Start of Dataset

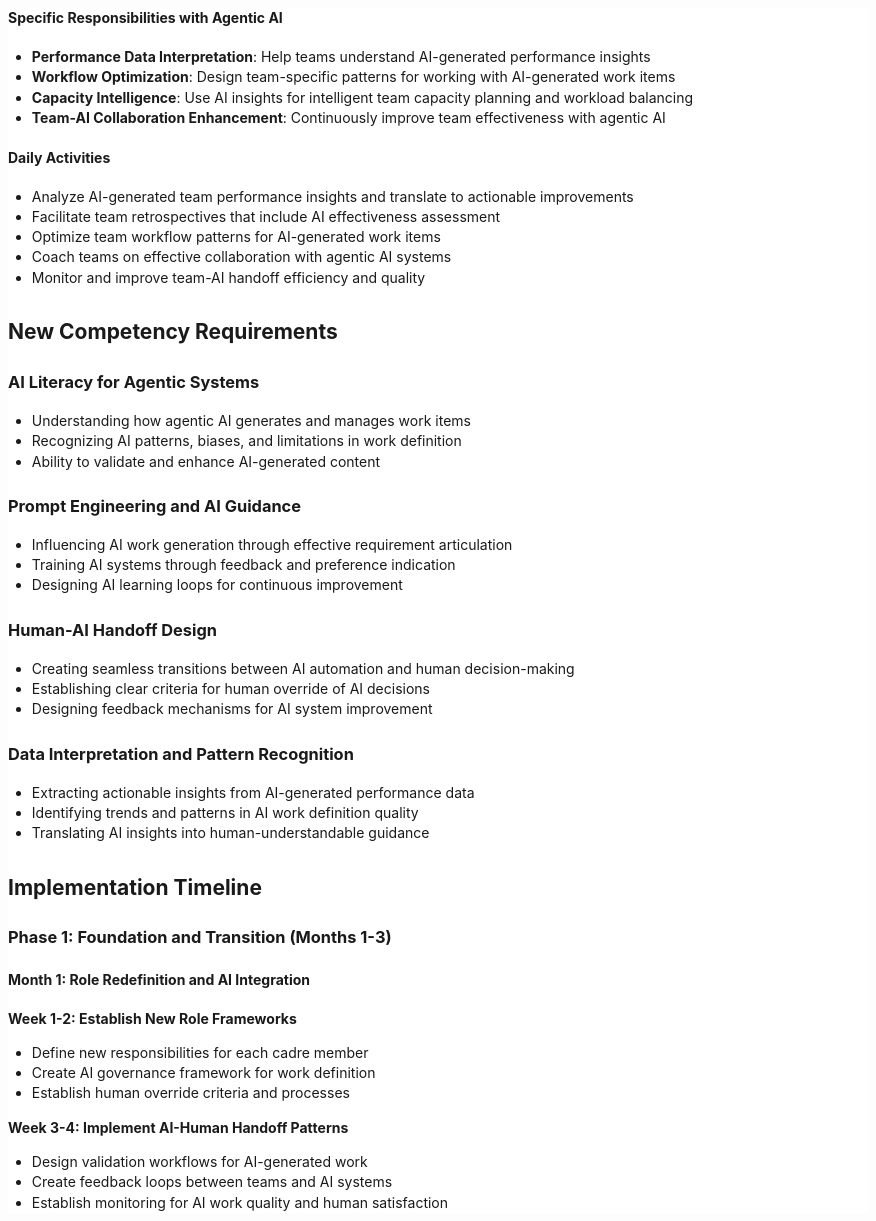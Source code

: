 #### **Specific Responsibilities with Agentic AI**
- **Performance Data Interpretation**: Help teams understand AI-generated performance insights
- **Workflow Optimization**: Design team-specific patterns for working with AI-generated work items
- **Capacity Intelligence**: Use AI insights for intelligent team capacity planning and workload balancing
- **Team-AI Collaboration Enhancement**: Continuously improve team effectiveness with agentic AI

#### **Daily Activities**
- Analyze AI-generated team performance insights and translate to actionable improvements
- Facilitate team retrospectives that include AI effectiveness assessment
- Optimize team workflow patterns for AI-generated work items
- Coach teams on effective collaboration with agentic AI systems
- Monitor and improve team-AI handoff efficiency and quality

## New Competency Requirements

### **AI Literacy for Agentic Systems**
- Understanding how agentic AI generates and manages work items
- Recognizing AI patterns, biases, and limitations in work definition
- Ability to validate and enhance AI-generated content

### **Prompt Engineering and AI Guidance**
- Influencing AI work generation through effective requirement articulation
- Training AI systems through feedback and preference indication
- Designing AI learning loops for continuous improvement

### **Human-AI Handoff Design**
- Creating seamless transitions between AI automation and human decision-making
- Establishing clear criteria for human override of AI decisions
- Designing feedback mechanisms for AI system improvement

### **Data Interpretation and Pattern Recognition**
- Extracting actionable insights from AI-generated performance data
- Identifying trends and patterns in AI work definition quality
- Translating AI insights into human-understandable guidance

## Implementation Timeline

### **Phase 1: Foundation and Transition (Months 1-3)**

#### **Month 1: Role Redefinition and AI Integration**
**Week 1-2: Establish New Role Frameworks**
- Define new responsibilities for each cadre member
- Create AI governance framework for work definition
- Establish human override criteria and processes

**Week 3-4: Implement AI-Human Handoff Patterns**
- Design validation workflows for AI-generated work
- Create feedback loops between teams and AI systems
- Establish monitoring for AI work quality and human satisfaction
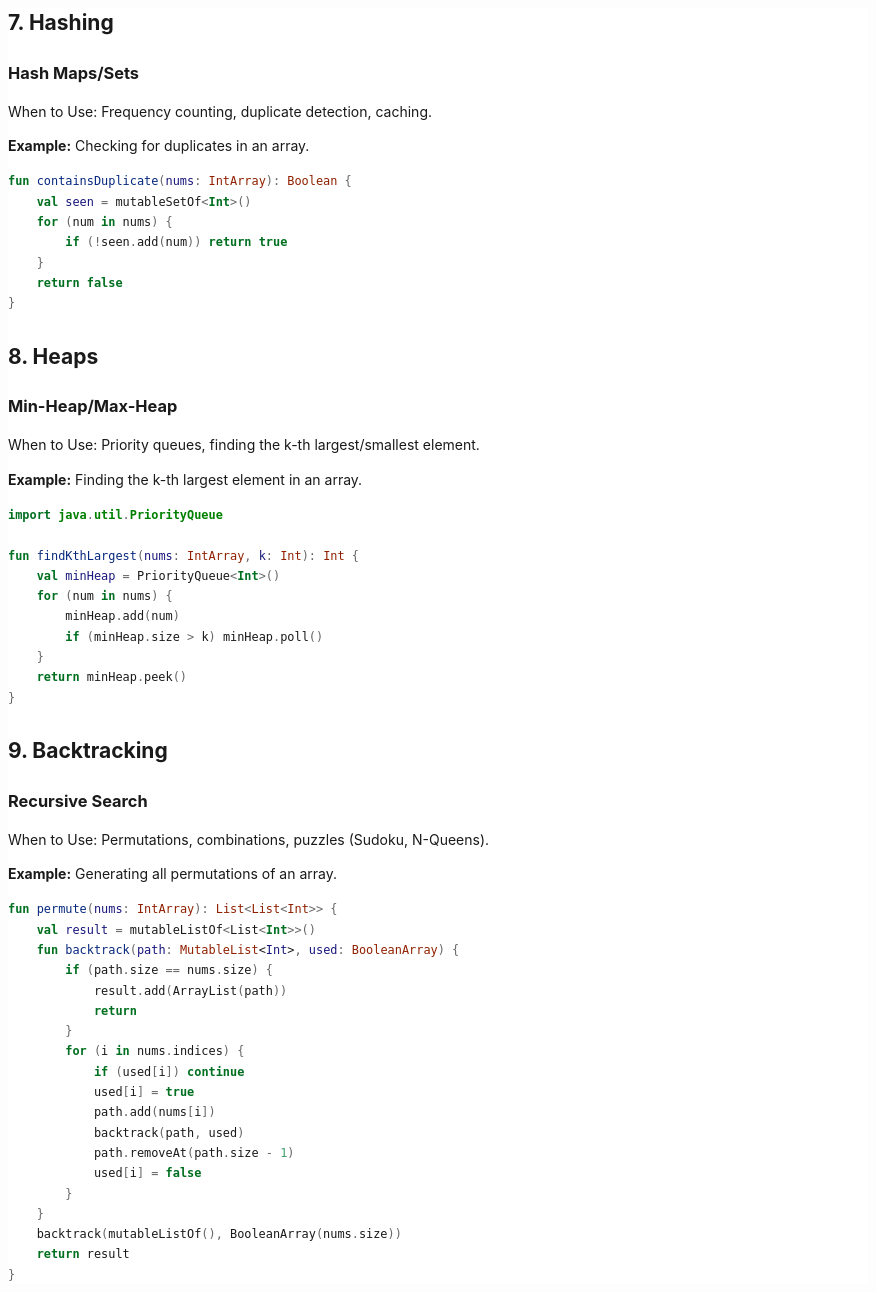 ## 7. Hashing

### Hash Maps/Sets
When to Use: Frequency counting, duplicate detection, caching.

**Example:** Checking for duplicates in an array.

```kotlin
fun containsDuplicate(nums: IntArray): Boolean {
    val seen = mutableSetOf<Int>()
    for (num in nums) {
        if (!seen.add(num)) return true
    }
    return false
}
```

## 8. Heaps

### Min-Heap/Max-Heap
When to Use: Priority queues, finding the k-th largest/smallest element.

**Example:** Finding the k-th largest element in an array.

```kotlin
import java.util.PriorityQueue

fun findKthLargest(nums: IntArray, k: Int): Int {
    val minHeap = PriorityQueue<Int>()
    for (num in nums) {
        minHeap.add(num)
        if (minHeap.size > k) minHeap.poll()
    }
    return minHeap.peek()
}
```

## 9. Backtracking

### Recursive Search
When to Use: Permutations, combinations, puzzles (Sudoku, N-Queens).

**Example:** Generating all permutations of an array.

```kotlin
fun permute(nums: IntArray): List<List<Int>> {
    val result = mutableListOf<List<Int>>()
    fun backtrack(path: MutableList<Int>, used: BooleanArray) {
        if (path.size == nums.size) {
            result.add(ArrayList(path))
            return
        }
        for (i in nums.indices) {
            if (used[i]) continue
            used[i] = true
            path.add(nums[i])
            backtrack(path, used)
            path.removeAt(path.size - 1)
            used[i] = false
        }
    }
    backtrack(mutableListOf(), BooleanArray(nums.size))
    return result
}
```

End of Dataset

▶ Assigned task: Set down every line above exactly, pictures excluded.

▶ Response:
Source code

: #### **Specific Responsibilities with Agentic AI**
- **Performance Data Interpretation**: Help teams understand AI-generated performance insights
- **Workflow Optimization**: Design team-specific patterns for working with AI-generated work items
- **Capacity Intelligence**: Use AI insights for intelligent team capacity planning and workload balancing
- **Team-AI Collaboration Enhancement**: Continuously improve team effectiveness with agentic AI

#### **Daily Activities**
- Analyze AI-generated team performance insights and translate to actionable improvements
- Facilitate team retrospectives that include AI effectiveness assessment
- Optimize team workflow patterns for AI-generated work items
- Coach teams on effective collaboration with agentic AI systems
- Monitor and improve team-AI handoff efficiency and quality

## New Competency Requirements

### **AI Literacy for Agentic Systems**
- Understanding how agentic AI generates and manages work items
- Recognizing AI patterns, biases, and limitations in work definition
- Ability to validate and enhance AI-generated content

### **Prompt Engineering and AI Guidance**
- Influencing AI work generation through effective requirement articulation
- Training AI systems through feedback and preference indication
- Designing AI learning loops for continuous improvement

### **Human-AI Handoff Design**
- Creating seamless transitions between AI automation and human decision-making
- Establishing clear criteria for human override of AI decisions
- Designing feedback mechanisms for AI system improvement

### **Data Interpretation and Pattern Recognition**
- Extracting actionable insights from AI-generated performance data
- Identifying trends and patterns in AI work definition quality
- Translating AI insights into human-understandable guidance

## Implementation Timeline

### **Phase 1: Foundation and Transition (Months 1-3)**

#### **Month 1: Role Redefinition and AI Integration**
**Week 1-2: Establish New Role Frameworks**
- Define new responsibilities for each cadre member
- Create AI governance framework for work definition
- Establish human override criteria and processes

**Week 3-4: Implement AI-Human Handoff Patterns**
- Design validation workflows for AI-generated work
- Create feedback loops between teams and AI systems
- Establish monitoring for AI work quality and human satisfaction
 ## 7. Hashing

### Hash Maps/Sets
When to Use: Frequency counting, duplicate detection, caching.

**Example:** Checking for duplicates in an array.

```kotlin
fun containsDuplicate(nums: IntArray): Boolean {
    val seen = mutableSetOf<Int>()
    for (num in nums) {
        if (!seen.add(num)) return true
    }
    return false
}
```

## 8. Heaps

### Min-Heap/Max-Heap
When to Use: Priority queues, finding the k-th largest/smallest element.

**Example:** Finding the k-th largest element in an array.

```kotlin
import java.util.PriorityQueue

fun findKthLargest(nums: IntArray, k: Int): Int {
    val minHeap = PriorityQueue<Int>()
    for (num in nums) {
        minHeap.add(num)
        if (minHeap.size > k) minHeap.poll()
    }
    return minHeap.peek()
}
```

## 9. Backtracking

### Recursive Search
When to Use: Permutations, combinations, puzzles (Sudoku, N-Queens).

**Example:** Generating all permutations of an array.

```kotlin
fun permute(nums: IntArray): List<List<Int>> {
    val result = mutableListOf<List<Int>>()
    fun backtrack(path: MutableList<Int>, used: BooleanArray) {
        if (path.size == nums.size) {
            result.add(ArrayList(path))
            return
        }
        for (i in nums.indices) {
            if (used[i]) continue
            used[i] = true
            path.add(nums[i])
            backtrack(path, used)
            path.removeAt(path.size - 1)
            used[i] = false
        }
    }
    backtrack(mutableListOf(), BooleanArray(nums.size))
    return result
}
```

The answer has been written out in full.